Saved entries:
━━━

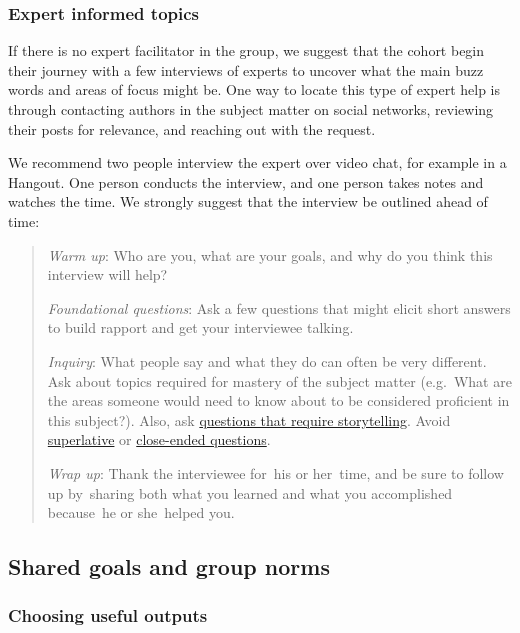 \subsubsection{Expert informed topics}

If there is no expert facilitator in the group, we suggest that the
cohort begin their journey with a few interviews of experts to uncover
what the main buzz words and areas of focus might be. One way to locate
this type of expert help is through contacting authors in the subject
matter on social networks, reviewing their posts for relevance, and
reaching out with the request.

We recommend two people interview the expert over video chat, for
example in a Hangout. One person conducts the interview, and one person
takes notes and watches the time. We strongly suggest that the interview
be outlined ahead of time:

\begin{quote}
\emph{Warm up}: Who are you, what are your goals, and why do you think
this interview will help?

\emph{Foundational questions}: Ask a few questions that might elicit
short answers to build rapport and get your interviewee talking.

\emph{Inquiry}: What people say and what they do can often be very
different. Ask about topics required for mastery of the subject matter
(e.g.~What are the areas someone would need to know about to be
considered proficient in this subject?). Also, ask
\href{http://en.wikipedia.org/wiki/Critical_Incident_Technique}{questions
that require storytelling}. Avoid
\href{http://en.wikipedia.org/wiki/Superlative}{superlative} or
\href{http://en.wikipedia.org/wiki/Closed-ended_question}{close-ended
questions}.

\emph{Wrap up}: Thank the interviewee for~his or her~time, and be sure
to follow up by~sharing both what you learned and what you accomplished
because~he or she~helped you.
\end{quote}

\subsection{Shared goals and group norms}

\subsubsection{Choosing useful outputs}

━━━

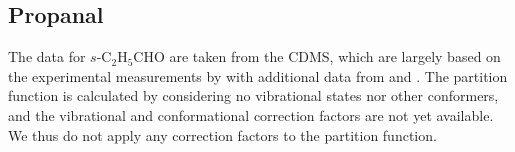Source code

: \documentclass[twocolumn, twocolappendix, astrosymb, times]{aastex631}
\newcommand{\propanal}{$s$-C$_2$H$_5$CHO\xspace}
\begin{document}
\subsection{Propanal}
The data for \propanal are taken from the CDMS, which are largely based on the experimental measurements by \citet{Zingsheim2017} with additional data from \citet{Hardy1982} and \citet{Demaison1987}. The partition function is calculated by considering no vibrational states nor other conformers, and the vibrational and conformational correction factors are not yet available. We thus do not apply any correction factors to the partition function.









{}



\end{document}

━━━

__WHAT NEEDS TO BE DONE__
Above are records; repeat only the lines starting at the line with "takes notes and" and ending at the line with "often be very", exactly as they appear, both included.

__RESULT FOR THIS EXERCISE__
takes notes and watches the time. We strongly suggest that the interview
be outlined ahead of time:

\begin{quote}
\emph{Warm up}: Who are you, what are your goals, and why do you think
this interview will help?

\emph{Foundational questions}: Ask a few questions that might elicit
short answers to build rapport and get your interviewee talking.

\emph{Inquiry}: What people say and what they do can often be very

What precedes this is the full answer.